» Exercise data
* * * * * * *

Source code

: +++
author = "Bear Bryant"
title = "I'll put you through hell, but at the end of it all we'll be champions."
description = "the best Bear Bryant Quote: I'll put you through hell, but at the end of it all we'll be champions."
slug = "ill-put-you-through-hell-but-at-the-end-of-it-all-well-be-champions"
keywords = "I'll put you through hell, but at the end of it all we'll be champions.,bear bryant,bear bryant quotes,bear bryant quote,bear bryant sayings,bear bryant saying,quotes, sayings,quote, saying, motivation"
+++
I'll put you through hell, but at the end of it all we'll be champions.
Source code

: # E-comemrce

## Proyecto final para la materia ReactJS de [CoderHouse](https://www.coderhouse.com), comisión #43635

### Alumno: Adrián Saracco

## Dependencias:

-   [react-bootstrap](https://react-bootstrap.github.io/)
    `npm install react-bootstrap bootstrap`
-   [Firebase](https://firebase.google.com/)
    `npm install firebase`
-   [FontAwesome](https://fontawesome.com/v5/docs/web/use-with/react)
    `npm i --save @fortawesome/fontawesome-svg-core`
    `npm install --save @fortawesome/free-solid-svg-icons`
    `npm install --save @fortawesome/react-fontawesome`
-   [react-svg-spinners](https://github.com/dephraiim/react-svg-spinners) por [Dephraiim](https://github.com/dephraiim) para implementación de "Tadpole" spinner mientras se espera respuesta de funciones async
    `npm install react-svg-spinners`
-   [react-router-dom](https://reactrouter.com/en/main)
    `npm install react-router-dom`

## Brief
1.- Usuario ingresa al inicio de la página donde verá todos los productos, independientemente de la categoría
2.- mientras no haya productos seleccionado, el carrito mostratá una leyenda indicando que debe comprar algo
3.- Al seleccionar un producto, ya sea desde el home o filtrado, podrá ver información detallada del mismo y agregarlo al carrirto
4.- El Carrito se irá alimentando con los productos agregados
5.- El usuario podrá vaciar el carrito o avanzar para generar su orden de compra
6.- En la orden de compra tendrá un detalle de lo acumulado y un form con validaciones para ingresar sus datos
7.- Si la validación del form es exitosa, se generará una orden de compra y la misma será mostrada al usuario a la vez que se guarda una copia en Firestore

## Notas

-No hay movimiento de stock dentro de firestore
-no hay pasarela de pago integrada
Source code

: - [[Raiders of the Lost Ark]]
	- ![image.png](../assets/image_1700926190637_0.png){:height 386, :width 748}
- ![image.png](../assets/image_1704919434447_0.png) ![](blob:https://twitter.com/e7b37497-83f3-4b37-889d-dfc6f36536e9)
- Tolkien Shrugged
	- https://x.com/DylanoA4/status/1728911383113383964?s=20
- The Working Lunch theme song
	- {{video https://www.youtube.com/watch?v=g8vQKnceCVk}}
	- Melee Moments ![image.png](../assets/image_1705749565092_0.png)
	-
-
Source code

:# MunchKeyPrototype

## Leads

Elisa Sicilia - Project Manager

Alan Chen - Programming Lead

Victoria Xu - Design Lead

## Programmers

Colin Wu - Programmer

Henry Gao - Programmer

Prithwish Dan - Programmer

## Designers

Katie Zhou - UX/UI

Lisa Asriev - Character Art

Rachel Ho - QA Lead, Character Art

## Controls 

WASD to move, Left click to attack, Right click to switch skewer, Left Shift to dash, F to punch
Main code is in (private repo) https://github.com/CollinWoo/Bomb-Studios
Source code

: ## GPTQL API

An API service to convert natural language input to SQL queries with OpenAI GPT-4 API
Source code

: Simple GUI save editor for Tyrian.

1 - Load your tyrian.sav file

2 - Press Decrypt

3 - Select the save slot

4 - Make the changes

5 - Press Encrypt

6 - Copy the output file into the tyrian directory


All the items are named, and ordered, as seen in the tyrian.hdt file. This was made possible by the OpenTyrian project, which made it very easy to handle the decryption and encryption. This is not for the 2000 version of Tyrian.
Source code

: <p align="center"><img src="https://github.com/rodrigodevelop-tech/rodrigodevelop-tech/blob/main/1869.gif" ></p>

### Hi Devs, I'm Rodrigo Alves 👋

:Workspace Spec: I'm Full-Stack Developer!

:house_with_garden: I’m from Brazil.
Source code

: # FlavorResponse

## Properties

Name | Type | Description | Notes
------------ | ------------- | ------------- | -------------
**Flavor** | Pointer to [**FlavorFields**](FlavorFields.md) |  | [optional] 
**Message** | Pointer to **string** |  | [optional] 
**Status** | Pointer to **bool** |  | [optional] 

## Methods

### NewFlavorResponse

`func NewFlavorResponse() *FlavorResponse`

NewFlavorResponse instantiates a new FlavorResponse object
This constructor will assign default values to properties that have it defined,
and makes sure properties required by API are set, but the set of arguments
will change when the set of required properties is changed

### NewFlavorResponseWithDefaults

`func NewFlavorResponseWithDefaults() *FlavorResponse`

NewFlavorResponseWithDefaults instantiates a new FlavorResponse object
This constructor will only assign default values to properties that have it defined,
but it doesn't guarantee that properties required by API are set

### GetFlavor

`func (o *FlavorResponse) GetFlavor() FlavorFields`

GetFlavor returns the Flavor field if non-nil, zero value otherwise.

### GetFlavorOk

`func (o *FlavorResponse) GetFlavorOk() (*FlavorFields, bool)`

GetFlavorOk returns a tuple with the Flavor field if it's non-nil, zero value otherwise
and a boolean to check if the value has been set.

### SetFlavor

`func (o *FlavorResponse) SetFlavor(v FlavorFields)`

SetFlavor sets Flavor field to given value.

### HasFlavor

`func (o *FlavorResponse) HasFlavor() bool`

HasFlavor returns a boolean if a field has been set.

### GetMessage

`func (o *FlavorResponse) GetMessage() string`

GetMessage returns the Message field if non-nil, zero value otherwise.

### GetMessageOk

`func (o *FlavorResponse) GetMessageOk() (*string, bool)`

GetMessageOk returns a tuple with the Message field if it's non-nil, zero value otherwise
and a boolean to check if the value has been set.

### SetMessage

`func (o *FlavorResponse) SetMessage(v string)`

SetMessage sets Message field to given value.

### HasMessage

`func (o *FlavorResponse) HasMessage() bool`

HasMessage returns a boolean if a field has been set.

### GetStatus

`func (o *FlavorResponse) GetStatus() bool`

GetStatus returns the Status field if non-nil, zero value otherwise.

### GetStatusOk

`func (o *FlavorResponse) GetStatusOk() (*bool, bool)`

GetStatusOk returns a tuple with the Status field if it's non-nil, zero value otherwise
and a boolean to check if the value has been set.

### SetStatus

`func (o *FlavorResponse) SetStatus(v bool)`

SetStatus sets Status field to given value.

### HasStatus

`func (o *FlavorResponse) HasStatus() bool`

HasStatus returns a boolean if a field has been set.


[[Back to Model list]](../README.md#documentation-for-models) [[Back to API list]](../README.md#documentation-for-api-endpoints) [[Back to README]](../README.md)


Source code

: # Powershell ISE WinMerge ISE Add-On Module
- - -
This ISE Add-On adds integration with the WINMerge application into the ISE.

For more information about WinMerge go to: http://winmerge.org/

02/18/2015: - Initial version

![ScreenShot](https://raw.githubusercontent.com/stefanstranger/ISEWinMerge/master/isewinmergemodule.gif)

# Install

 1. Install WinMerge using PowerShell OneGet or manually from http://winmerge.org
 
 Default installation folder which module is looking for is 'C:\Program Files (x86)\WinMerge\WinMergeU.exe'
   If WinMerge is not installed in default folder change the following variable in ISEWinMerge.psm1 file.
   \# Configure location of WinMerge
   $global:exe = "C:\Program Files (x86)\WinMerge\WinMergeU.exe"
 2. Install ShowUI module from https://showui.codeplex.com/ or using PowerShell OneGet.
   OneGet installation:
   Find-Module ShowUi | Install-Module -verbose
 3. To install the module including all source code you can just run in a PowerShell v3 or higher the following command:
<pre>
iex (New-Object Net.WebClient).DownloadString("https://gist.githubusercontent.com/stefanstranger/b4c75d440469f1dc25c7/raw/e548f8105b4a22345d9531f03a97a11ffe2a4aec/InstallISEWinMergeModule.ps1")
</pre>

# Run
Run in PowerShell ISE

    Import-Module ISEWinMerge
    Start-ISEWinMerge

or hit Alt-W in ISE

* * * * * * *

» Work request
Only lines containing "optional" belong in the answer; copy every such line from the records.

» Exercise result
**Flavor** | Pointer to [**FlavorFields**](FlavorFields.md) |  | [optional] 
**Message** | Pointer to **string** |  | [optional] 
**Status** | Pointer to **bool** |  | [optional] 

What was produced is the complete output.